NPD-Vorschlag zur Einführung eines Bürgerbus-Modells abgelehnt
 
Dies war der NPD-Fraktion im Landtag von Mecklenburg-Vorpommern in der letzten Plenarsitzung deshalb Grund genug, von der Landesregierung ein Programm zur Einführung des Bürgerbusmodells einzufordern.
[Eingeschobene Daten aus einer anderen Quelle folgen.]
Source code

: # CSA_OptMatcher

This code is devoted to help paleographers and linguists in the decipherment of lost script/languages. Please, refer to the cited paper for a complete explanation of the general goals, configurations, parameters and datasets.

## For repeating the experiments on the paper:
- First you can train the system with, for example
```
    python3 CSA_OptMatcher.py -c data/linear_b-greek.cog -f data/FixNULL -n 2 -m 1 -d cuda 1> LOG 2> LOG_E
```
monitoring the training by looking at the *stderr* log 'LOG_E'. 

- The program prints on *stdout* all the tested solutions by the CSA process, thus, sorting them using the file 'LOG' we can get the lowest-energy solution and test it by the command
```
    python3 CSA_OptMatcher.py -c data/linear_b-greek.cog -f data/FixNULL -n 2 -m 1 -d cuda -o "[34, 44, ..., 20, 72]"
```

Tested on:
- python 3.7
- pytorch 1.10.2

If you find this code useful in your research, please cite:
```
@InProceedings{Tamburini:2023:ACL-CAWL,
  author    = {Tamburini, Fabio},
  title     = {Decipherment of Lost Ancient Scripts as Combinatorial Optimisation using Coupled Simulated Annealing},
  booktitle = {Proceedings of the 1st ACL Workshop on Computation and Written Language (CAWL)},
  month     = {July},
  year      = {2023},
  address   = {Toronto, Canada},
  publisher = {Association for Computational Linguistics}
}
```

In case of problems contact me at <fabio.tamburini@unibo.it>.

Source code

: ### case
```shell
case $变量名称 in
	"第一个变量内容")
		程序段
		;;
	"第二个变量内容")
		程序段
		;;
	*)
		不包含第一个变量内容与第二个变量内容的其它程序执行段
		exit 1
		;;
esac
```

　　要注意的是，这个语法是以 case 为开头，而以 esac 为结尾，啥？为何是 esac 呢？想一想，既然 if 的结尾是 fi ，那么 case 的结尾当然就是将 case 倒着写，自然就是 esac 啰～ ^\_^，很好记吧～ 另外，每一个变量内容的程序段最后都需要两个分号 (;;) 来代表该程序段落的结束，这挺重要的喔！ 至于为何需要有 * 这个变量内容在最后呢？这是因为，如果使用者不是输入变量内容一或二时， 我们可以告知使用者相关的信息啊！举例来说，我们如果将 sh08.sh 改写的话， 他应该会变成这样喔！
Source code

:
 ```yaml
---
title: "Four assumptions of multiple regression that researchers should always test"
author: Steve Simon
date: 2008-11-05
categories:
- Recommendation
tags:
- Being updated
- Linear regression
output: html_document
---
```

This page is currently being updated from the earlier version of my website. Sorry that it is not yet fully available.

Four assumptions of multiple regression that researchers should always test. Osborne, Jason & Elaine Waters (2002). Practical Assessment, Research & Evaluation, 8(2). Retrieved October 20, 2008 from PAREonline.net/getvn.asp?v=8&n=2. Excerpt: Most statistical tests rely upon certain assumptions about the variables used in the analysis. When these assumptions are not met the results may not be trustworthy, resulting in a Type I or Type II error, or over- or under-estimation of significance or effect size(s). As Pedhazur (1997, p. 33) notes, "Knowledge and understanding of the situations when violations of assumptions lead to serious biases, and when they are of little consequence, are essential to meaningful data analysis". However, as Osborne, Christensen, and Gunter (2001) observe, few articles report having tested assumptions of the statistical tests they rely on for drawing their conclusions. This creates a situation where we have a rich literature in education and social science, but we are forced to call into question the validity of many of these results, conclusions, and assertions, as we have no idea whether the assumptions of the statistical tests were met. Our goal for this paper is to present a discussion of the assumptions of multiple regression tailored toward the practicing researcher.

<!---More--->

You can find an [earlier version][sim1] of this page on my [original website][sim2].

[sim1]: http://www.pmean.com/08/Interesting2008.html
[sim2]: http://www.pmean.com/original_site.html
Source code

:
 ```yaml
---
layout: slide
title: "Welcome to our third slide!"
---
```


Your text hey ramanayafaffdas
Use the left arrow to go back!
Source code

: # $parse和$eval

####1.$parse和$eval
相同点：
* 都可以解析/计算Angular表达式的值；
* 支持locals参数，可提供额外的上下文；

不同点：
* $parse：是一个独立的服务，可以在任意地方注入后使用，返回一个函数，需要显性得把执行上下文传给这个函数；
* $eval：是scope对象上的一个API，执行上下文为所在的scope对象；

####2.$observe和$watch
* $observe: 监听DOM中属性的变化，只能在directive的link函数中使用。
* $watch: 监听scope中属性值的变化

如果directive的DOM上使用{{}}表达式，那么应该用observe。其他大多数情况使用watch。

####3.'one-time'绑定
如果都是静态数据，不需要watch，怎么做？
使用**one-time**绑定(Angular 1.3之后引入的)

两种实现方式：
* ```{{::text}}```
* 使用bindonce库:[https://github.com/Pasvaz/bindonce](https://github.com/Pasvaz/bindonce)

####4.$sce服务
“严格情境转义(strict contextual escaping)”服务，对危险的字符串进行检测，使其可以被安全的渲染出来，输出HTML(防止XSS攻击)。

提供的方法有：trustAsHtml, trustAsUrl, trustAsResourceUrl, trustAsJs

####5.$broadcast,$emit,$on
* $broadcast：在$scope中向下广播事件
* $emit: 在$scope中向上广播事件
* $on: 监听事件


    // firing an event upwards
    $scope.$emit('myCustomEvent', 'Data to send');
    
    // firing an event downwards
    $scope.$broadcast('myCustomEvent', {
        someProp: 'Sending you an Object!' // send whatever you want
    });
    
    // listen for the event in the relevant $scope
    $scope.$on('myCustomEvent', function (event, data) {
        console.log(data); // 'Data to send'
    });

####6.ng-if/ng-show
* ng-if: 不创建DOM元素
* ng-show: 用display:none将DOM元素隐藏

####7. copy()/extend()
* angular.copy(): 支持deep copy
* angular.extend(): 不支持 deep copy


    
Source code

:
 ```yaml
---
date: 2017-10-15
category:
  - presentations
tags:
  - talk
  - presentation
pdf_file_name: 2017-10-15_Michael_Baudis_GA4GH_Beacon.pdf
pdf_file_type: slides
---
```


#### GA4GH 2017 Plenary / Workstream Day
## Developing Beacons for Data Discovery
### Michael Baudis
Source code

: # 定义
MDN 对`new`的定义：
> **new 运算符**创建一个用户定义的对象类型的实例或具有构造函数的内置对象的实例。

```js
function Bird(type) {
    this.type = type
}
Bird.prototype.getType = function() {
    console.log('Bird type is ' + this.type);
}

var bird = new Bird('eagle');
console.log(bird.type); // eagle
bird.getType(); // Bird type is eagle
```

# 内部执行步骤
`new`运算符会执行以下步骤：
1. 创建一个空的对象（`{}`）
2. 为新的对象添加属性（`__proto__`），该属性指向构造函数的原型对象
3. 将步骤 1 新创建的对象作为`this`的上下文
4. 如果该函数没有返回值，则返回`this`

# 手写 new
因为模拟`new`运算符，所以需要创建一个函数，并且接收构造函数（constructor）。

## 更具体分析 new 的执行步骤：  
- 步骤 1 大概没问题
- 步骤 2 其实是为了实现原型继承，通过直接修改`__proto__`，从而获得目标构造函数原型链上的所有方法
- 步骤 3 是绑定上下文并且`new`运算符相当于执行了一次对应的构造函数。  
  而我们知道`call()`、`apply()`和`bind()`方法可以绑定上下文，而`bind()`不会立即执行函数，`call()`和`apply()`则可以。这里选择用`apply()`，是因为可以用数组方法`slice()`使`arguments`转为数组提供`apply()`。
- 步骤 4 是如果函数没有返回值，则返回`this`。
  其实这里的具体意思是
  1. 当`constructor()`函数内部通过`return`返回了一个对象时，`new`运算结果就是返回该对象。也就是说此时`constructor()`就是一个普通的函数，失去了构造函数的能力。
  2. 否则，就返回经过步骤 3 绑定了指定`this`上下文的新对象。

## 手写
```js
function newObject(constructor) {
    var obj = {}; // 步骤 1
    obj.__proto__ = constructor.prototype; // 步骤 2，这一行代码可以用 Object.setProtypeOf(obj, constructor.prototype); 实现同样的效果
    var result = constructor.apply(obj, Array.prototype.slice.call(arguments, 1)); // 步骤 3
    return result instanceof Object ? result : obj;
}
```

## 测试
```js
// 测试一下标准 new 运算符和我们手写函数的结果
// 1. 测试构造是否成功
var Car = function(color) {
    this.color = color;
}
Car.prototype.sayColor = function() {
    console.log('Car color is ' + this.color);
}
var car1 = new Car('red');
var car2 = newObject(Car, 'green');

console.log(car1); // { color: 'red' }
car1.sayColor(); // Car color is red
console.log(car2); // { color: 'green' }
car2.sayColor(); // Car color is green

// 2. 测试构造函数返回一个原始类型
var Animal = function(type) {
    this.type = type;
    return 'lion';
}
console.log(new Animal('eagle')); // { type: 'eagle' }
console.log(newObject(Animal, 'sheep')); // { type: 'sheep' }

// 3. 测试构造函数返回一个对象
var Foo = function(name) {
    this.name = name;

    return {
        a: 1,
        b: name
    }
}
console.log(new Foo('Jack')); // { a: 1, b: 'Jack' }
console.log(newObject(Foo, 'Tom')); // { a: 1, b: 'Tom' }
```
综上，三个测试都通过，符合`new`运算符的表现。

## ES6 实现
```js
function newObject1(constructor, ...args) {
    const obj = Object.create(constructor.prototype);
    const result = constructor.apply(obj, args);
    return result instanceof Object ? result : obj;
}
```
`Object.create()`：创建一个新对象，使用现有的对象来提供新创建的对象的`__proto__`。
Mittels des Antrags„Landesprogramm `Bürgerbus` für Mecklenburg-Vorpommern entwickeln“, Drucksache 5/3796, sollte die Entwicklung eines alternativen ÖPNV, der mit den bestehenden Verkehrsbetrieben zusammen arbeitet, vorangetrieben werden.
 
Beim Modell „Bürgerbus“ geht es darum, ehrenamtlich Tätige mit dem Führerschein der Klasse B darin zu motivieren, einen Kleinbus mit maximal acht Sitzplätzen in ihrer Freizeit zu fahren. Hinter jedem Bus steht ein Verein, der mit Hilfe der betreuenden Verkehrsunternehmen den täglichen Fahrbetrieb organisiert. Sie sorgen ehrenamtlich nicht nur für eine angenehme Fahrt von A nach B, sondern sollen Bestandteil des sozialen Lebens werden.
 
In Nordrhein-Westfalen beispielsweise wird die Beschaffung eines Bürgerbusses mit 32.000 Euro vom Land gefördert. Der Rest der Kaufsumme muß von einer Gemeinde und vom Bürgerbusverein finanziert werden. Zudem unterstützt das Land jeden Bürgerbusverein pro Jahr mit 5.000 Euro, damit dieser seine organisatorischen Aufgaben wahrnehmen kann. Mittlerweile existieren landesweit 90 solcher Projekte.
 
Anderenorts sehen die selbsternannten Demokraten jedoch keinen Anlaß, die Entwicklung eines gleichgearteten Landesprogramms zur Einführung eines Bürgerbus-Modells vorzutreiben, so wie es die NPD in Mecklenburg und Pommern forderte. Im Rahmen der Landtagsdebatte (siehe Videobeitrag) lehnten die Blockparteien von CDU bis DieLinke den NPD-Vorstoß ab, obwohl die Mobilität der Bürger auf dem Land mit einem solchen zusätzlichen Angebot nachhaltig hätte verbessert werden können. Alleiniger Grund: die Antragstellerin war die NPD.